Overall, The Breadwinner is fine as a film that will land well with its target audience. Still, I think it would be great as a sitcom show like a real-world Bluey. I genuinely cared about the family and would enjoy spending more time with them. The film’s lowkey stakes and everyday family life vibe would translate perfectly to the small screen while giving Bargatze an opportunity to showcase more comedic range than just a struggling “Mr. Mom”. Even so, fans of Bargatze and his brand of humor, or audiences just looking for some squeaky-clean family entertainment, may find exactly what they’re looking for here. It may not be a great film, but it’s a hard movie to dislike. The Breadwinner has plenty of heart and charm to be endearing and provides enough moderate chuckles to send audiences out of the theater with a smile.
On the Surface
For Consideration
On the Surface—(Profanity, Sexual content, violence, etc.).
Language: There are a few uses of “God.”
Violence: None.
Sexuality: There are a couple mild innuendos (for example, a roofer remarks that his ex-wife left him a review that “his tools don’t get the job done”).
Other: Frequent drug and alcohol abuse is shown.
Beneath The Surface
Engage The Film
Family Dynamics
The central theme in The Breadwinner is identity and where it’s found. Nate Wilcox (Nate Bargatze) finds his identity as the best car salesman at his dealership. He must determine where his purpose and self-worth come from when he’s required to stay at home with the kids while his wife, Katie (played by Mandy Moore), navigates a similarity drastic transition from stay-at-home mom to thriving businesswoman. Their children face similar challenges, struggling to not allow external factors (such as school spelling bee competitions and cute boys) to determine who they are. It’s a wholesome message, and one that works for any age demographic. The film ultimately suggests that identity must come from the love and unity of a family.

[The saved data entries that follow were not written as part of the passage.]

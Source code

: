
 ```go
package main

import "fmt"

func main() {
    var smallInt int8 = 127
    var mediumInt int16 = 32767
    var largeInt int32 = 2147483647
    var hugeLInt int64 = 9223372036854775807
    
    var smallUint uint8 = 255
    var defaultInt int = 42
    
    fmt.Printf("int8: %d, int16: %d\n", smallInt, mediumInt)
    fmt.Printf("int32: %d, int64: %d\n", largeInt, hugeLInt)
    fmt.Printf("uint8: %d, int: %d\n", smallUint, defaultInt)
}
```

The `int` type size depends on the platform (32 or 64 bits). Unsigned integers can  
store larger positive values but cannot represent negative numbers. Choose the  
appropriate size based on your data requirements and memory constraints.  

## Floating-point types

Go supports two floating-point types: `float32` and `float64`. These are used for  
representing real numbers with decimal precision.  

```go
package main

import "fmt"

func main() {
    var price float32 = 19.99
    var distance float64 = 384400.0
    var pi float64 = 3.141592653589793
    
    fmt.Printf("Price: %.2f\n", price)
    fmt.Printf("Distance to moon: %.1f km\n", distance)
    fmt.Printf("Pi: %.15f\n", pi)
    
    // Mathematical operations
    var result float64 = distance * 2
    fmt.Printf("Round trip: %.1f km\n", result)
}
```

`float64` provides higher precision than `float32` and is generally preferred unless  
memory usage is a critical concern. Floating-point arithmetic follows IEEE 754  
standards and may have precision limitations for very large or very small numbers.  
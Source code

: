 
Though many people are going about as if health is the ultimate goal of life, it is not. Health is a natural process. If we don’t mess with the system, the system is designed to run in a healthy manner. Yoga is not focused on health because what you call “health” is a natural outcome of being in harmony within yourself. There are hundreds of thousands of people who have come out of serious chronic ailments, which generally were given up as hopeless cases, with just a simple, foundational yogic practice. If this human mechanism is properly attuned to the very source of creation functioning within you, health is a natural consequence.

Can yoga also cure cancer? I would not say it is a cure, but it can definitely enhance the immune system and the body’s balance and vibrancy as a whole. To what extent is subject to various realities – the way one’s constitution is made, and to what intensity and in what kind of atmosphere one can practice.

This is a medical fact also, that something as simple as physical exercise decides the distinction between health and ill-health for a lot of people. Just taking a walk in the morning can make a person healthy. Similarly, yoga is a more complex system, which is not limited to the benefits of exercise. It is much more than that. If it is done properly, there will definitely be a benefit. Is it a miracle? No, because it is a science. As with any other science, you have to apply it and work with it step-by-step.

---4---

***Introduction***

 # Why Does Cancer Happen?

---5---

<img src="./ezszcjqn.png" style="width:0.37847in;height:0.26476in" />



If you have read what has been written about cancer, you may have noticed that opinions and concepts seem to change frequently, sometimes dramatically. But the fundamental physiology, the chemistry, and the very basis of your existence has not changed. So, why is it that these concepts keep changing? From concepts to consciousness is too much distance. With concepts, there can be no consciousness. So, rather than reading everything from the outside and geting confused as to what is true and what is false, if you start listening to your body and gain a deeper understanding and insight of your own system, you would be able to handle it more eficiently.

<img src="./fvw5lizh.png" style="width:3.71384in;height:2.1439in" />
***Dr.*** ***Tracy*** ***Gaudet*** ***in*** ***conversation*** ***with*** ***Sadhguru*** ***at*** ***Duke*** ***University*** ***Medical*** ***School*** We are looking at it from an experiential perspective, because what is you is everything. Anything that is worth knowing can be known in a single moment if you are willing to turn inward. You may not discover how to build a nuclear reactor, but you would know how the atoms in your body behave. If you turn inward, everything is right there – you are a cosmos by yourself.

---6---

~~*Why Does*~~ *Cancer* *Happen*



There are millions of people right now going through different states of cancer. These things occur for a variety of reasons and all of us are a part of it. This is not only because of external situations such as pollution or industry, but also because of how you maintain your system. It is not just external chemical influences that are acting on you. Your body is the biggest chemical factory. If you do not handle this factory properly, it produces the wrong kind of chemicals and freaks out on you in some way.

Where the message gets a bit muddy is in the nuances of how the film answers those questions. The film’s tagline is “Let the dad era begin.” The so-called “dad era” begins when Nate finally decides that instead of trying to follow mom’s hardline established family organizational system he instead needs to develop a new system that works for him. As a dad myself, the “dad era” is actually pretty great, requiring the children to take on more responsibly while emphasizing trust and partnership rather than a rigid top-down scheduling structure. Nate’s motivations are ultimately selfish (he lies and returns to work) but seeing him as a stay-at-home dad rather than a “poor substitute mom” is commendable. Unfortunately, the film seems to disagree, suggesting that the success of a stay-at-home dad is only in how closely they can mimic mom.
His wife slips effortlessly from stay-at-home mom to big-time business owner, while he is a bumbling disaster as a homemaker. It is seemingly easy to be a working dad and hard to be a domestic mom, falling into the trap of many Hollywood films that struggle to be pro-woman (good!) without also being anti-man (bad!). The Breadwinner doesn’t go quite that far. It’s not anti-man, but it fails to celebrate or show the strengths of dads and men. Even a few moments of Nate helping his wife with her own role reversal would have gone a long way to showcasing the complementary difference and strengths within the family.